ACTIVITY
The entries are given below. Output each one unchanged.

(Extracted data entries)
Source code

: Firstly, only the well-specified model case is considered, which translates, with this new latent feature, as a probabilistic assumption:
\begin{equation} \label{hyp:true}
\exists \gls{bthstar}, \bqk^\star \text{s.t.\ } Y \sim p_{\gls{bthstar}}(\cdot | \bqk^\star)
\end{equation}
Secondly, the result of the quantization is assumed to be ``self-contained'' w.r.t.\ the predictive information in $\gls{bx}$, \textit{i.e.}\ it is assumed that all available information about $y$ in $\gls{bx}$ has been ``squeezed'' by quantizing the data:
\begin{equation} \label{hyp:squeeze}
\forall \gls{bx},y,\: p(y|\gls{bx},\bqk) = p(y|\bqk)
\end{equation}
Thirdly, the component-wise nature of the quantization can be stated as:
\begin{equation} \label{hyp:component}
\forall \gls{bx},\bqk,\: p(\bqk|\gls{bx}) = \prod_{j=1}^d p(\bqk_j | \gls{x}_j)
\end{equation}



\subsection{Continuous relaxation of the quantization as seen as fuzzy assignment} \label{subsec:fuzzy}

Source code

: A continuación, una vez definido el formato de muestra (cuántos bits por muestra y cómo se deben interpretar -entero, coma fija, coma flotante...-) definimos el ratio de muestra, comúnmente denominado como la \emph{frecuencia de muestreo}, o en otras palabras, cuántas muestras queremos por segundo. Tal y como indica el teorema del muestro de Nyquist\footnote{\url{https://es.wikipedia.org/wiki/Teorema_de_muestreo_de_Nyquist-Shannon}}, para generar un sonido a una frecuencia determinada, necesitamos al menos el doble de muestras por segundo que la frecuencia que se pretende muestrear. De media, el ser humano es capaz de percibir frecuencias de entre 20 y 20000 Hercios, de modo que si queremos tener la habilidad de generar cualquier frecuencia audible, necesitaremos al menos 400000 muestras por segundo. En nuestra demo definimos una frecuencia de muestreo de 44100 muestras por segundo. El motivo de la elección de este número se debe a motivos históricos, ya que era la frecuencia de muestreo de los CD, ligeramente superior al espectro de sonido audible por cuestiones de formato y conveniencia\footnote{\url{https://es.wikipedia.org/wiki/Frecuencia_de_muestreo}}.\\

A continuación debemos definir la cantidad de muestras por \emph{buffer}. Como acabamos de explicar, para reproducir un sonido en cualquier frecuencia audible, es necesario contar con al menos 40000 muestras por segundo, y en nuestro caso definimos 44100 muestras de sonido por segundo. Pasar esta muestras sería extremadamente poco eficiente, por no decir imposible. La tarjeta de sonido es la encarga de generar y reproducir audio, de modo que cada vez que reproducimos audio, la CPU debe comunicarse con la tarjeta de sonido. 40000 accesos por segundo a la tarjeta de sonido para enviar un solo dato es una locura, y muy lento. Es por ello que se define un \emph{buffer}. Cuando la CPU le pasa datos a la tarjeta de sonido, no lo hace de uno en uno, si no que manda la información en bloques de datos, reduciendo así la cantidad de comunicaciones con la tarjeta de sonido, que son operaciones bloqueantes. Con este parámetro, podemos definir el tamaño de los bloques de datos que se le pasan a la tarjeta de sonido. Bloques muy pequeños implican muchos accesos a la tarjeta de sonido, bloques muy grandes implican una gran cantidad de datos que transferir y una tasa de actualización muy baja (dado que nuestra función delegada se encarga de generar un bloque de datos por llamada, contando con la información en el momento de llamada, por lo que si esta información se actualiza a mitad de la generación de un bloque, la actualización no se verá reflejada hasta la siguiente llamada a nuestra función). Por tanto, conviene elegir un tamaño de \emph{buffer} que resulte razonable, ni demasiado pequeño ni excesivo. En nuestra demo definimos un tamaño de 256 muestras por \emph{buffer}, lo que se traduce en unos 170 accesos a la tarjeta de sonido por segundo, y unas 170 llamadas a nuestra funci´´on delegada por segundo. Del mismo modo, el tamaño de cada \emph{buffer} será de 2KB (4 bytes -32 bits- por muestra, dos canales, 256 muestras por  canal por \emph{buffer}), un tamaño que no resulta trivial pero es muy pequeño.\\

SOLUTION TO THIS PROBLEM
Source code

: Firstly, only the well-specified model case is considered, which translates, with this new latent feature, as a probabilistic assumption:
\begin{equation} \label{hyp:true}
\exists \gls{bthstar}, \bqk^\star \text{s.t.\ } Y \sim p_{\gls{bthstar}}(\cdot | \bqk^\star)
\end{equation}
Secondly, the result of the quantization is assumed to be ``self-contained'' w.r.t.\ the predictive information in $\gls{bx}$, \textit{i.e.}\ it is assumed that all available information about $y$ in $\gls{bx}$ has been ``squeezed'' by quantizing the data:
\begin{equation} \label{hyp:squeeze}
\forall \gls{bx},y,\: p(y|\gls{bx},\bqk) = p(y|\bqk)
\end{equation}
Thirdly, the component-wise nature of the quantization can be stated as:
\begin{equation} \label{hyp:component}
\forall \gls{bx},\bqk,\: p(\bqk|\gls{bx}) = \prod_{j=1}^d p(\bqk_j | \gls{x}_j)
\end{equation}



\subsection{Continuous relaxation of the quantization as seen as fuzzy assignment} \label{subsec:fuzzy}

Source code

: A continuación, una vez definido el formato de muestra (cuántos bits por muestra y cómo se deben interpretar -entero, coma fija, coma flotante...-) definimos el ratio de muestra, comúnmente denominado como la \emph{frecuencia de muestreo}, o en otras palabras, cuántas muestras queremos por segundo. Tal y como indica el teorema del muestro de Nyquist\footnote{\url{https://es.wikipedia.org/wiki/Teorema_de_muestreo_de_Nyquist-Shannon}}, para generar un sonido a una frecuencia determinada, necesitamos al menos el doble de muestras por segundo que la frecuencia que se pretende muestrear. De media, el ser humano es capaz de percibir frecuencias de entre 20 y 20000 Hercios, de modo que si queremos tener la habilidad de generar cualquier frecuencia audible, necesitaremos al menos 400000 muestras por segundo. En nuestra demo definimos una frecuencia de muestreo de 44100 muestras por segundo. El motivo de la elección de este número se debe a motivos históricos, ya que era la frecuencia de muestreo de los CD, ligeramente superior al espectro de sonido audible por cuestiones de formato y conveniencia\footnote{\url{https://es.wikipedia.org/wiki/Frecuencia_de_muestreo}}.\\

A continuación debemos definir la cantidad de muestras por \emph{buffer}. Como acabamos de explicar, para reproducir un sonido en cualquier frecuencia audible, es necesario contar con al menos 40000 muestras por segundo, y en nuestro caso definimos 44100 muestras de sonido por segundo. Pasar esta muestras sería extremadamente poco eficiente, por no decir imposible. La tarjeta de sonido es la encarga de generar y reproducir audio, de modo que cada vez que reproducimos audio, la CPU debe comunicarse con la tarjeta de sonido. 40000 accesos por segundo a la tarjeta de sonido para enviar un solo dato es una locura, y muy lento. Es por ello que se define un \emph{buffer}. Cuando la CPU le pasa datos a la tarjeta de sonido, no lo hace de uno en uno, si no que manda la información en bloques de datos, reduciendo así la cantidad de comunicaciones con la tarjeta de sonido, que son operaciones bloqueantes. Con este parámetro, podemos definir el tamaño de los bloques de datos que se le pasan a la tarjeta de sonido. Bloques muy pequeños implican muchos accesos a la tarjeta de sonido, bloques muy grandes implican una gran cantidad de datos que transferir y una tasa de actualización muy baja (dado que nuestra función delegada se encarga de generar un bloque de datos por llamada, contando con la información en el momento de llamada, por lo que si esta información se actualiza a mitad de la generación de un bloque, la actualización no se verá reflejada hasta la siguiente llamada a nuestra función). Por tanto, conviene elegir un tamaño de \emph{buffer} que resulte razonable, ni demasiado pequeño ni excesivo. En nuestra demo definimos un tamaño de 256 muestras por \emph{buffer}, lo que se traduce en unos 170 accesos a la tarjeta de sonido por segundo, y unas 170 llamadas a nuestra funci´´on delegada por segundo. Del mismo modo, el tamaño de cada \emph{buffer} será de 2KB (4 bytes -32 bits- por muestra, dos canales, 256 muestras por  canal por \emph{buffer}), un tamaño que no resulta trivial pero es muy pequeño.\\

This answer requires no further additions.